(Stored data entries)
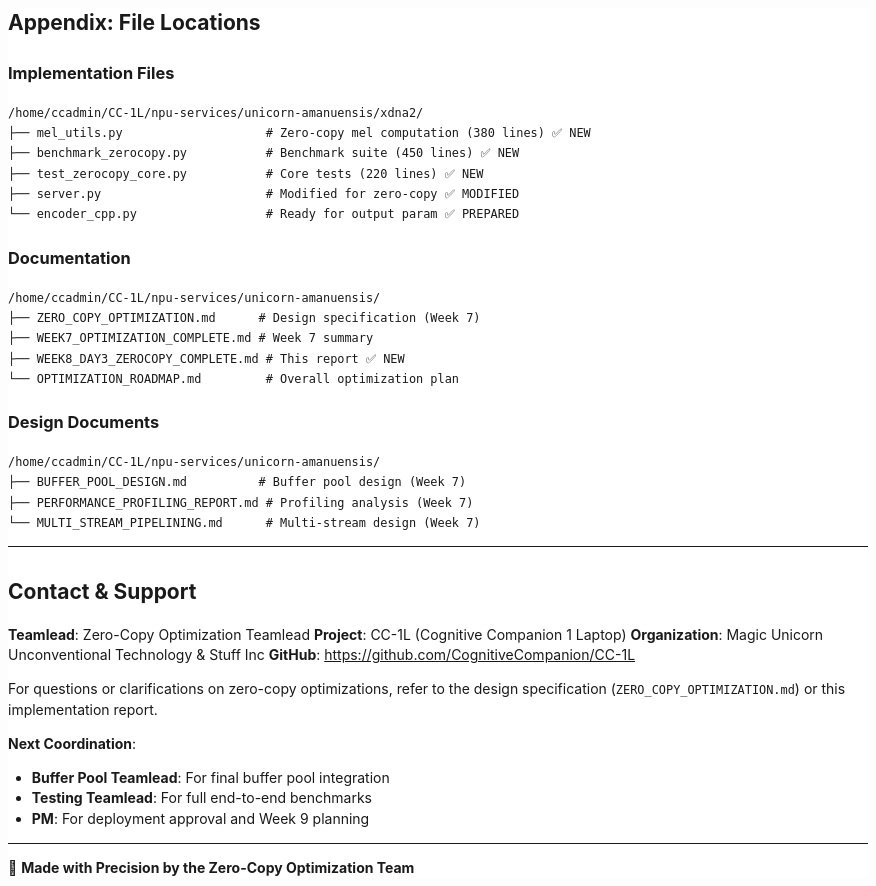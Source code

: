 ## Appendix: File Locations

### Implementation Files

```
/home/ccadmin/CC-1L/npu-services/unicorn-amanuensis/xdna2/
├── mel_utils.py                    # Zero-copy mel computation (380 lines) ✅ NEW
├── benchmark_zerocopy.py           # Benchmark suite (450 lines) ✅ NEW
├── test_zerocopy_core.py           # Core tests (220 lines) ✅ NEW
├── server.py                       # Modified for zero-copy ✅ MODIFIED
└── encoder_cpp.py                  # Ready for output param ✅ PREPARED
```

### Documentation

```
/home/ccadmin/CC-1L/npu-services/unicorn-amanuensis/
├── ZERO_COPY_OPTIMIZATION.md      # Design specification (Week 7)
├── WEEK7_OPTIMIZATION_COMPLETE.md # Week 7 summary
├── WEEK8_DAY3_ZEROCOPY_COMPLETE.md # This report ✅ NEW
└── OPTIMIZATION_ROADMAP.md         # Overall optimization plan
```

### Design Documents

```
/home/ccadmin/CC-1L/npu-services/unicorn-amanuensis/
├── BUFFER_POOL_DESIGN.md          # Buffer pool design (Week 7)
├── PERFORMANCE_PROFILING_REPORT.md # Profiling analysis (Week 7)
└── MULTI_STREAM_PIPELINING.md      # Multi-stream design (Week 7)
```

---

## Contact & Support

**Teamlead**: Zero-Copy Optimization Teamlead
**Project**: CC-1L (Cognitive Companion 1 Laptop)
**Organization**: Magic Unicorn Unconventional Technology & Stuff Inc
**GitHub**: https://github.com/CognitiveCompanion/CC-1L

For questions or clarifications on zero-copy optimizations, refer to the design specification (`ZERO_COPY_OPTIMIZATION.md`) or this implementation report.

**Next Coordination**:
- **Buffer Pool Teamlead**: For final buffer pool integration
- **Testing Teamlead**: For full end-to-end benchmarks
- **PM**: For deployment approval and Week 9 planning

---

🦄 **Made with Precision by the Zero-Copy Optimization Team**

* * *

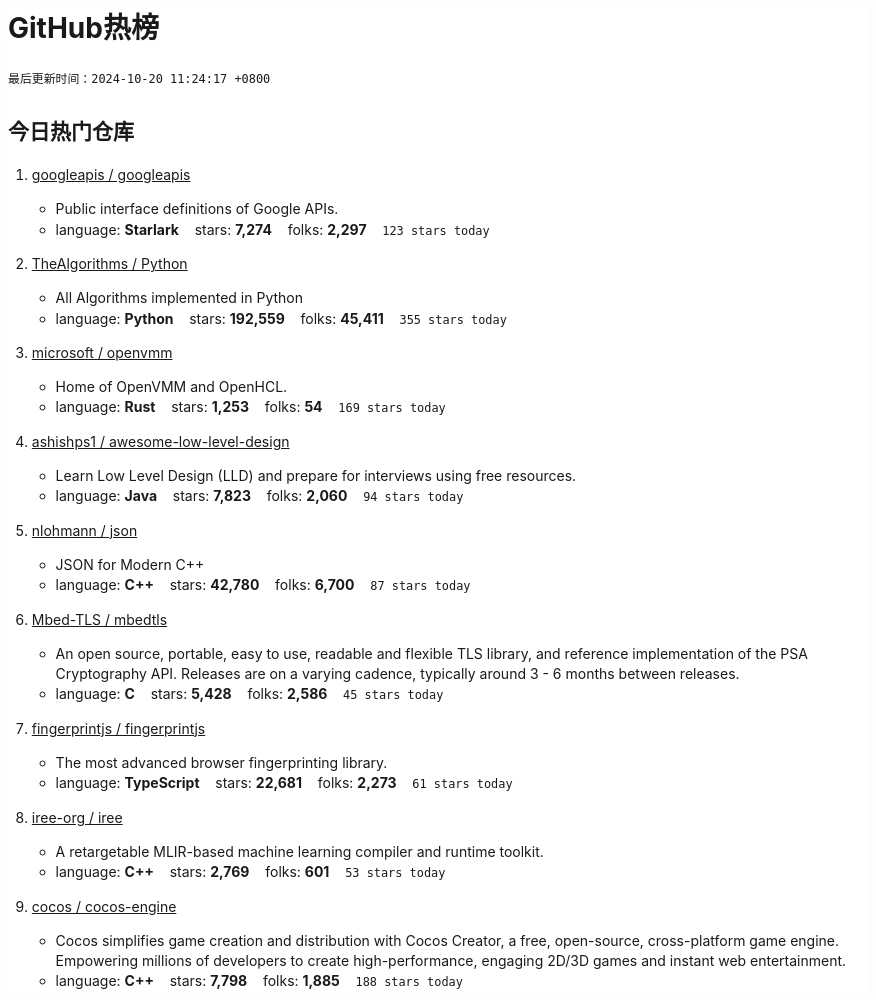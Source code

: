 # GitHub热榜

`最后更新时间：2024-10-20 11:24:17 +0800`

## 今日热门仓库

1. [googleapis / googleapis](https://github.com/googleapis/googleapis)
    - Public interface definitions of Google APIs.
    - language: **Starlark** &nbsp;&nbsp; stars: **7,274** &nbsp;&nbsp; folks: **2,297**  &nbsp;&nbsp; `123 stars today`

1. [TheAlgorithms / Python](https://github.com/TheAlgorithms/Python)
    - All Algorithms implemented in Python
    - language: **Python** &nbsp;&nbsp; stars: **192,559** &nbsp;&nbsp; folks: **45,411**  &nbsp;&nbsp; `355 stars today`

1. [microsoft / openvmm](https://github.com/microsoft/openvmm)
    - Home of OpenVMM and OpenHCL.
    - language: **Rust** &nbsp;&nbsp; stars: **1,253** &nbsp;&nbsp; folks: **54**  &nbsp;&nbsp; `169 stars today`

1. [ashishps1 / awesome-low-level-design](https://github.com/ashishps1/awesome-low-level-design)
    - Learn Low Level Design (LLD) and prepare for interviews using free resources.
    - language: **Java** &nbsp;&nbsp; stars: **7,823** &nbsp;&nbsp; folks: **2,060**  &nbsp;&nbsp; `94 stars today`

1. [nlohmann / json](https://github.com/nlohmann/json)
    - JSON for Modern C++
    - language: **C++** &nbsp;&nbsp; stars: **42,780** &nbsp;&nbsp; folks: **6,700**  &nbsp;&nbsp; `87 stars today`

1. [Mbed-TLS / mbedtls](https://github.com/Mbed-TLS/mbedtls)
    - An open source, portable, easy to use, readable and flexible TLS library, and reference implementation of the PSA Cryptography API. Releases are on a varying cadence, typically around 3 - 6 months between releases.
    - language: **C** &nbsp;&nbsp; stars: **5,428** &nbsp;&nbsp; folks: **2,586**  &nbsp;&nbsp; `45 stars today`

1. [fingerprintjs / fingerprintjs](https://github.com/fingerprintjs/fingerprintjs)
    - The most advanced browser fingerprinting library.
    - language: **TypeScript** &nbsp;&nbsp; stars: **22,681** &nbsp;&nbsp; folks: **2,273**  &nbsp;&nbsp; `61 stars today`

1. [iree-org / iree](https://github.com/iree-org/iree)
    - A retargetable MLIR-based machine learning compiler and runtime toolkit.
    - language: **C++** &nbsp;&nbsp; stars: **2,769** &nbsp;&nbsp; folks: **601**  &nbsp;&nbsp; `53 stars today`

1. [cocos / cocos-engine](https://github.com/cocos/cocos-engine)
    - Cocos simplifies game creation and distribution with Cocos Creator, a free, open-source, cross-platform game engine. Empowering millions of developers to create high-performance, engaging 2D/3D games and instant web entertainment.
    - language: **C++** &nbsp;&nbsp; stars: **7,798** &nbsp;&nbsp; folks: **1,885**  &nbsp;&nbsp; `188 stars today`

→ **Assigned task**: Out of the data above, transcribe exactly and only the lines starting with the line that has "1. [microsoft /" and going on through the line that has "- Cocos simplifies", both included.

→ **Response for this exercise**:
1. [microsoft / openvmm](https://github.com/microsoft/openvmm)
    - Home of OpenVMM and OpenHCL.
    - language: **Rust** &nbsp;&nbsp; stars: **1,253** &nbsp;&nbsp; folks: **54**  &nbsp;&nbsp; `169 stars today`

1. [ashishps1 / awesome-low-level-design](https://github.com/ashishps1/awesome-low-level-design)
    - Learn Low Level Design (LLD) and prepare for interviews using free resources.
    - language: **Java** &nbsp;&nbsp; stars: **7,823** &nbsp;&nbsp; folks: **2,060**  &nbsp;&nbsp; `94 stars today`

1. [nlohmann / json](https://github.com/nlohmann/json)
    - JSON for Modern C++
    - language: **C++** &nbsp;&nbsp; stars: **42,780** &nbsp;&nbsp; folks: **6,700**  &nbsp;&nbsp; `87 stars today`

1. [Mbed-TLS / mbedtls](https://github.com/Mbed-TLS/mbedtls)
    - An open source, portable, easy to use, readable and flexible TLS library, and reference implementation of the PSA Cryptography API. Releases are on a varying cadence, typically around 3 - 6 months between releases.
    - language: **C** &nbsp;&nbsp; stars: **5,428** &nbsp;&nbsp; folks: **2,586**  &nbsp;&nbsp; `45 stars today`

1. [fingerprintjs / fingerprintjs](https://github.com/fingerprintjs/fingerprintjs)
    - The most advanced browser fingerprinting library.
    - language: **TypeScript** &nbsp;&nbsp; stars: **22,681** &nbsp;&nbsp; folks: **2,273**  &nbsp;&nbsp; `61 stars today`

1. [iree-org / iree](https://github.com/iree-org/iree)
    - A retargetable MLIR-based machine learning compiler and runtime toolkit.
    - language: **C++** &nbsp;&nbsp; stars: **2,769** &nbsp;&nbsp; folks: **601**  &nbsp;&nbsp; `53 stars today`

1. [cocos / cocos-engine](https://github.com/cocos/cocos-engine)
    - Cocos simplifies game creation and distribution with Cocos Creator, a free, open-source, cross-platform game engine. Empowering millions of developers to create high-performance, engaging 2D/3D games and instant web entertainment.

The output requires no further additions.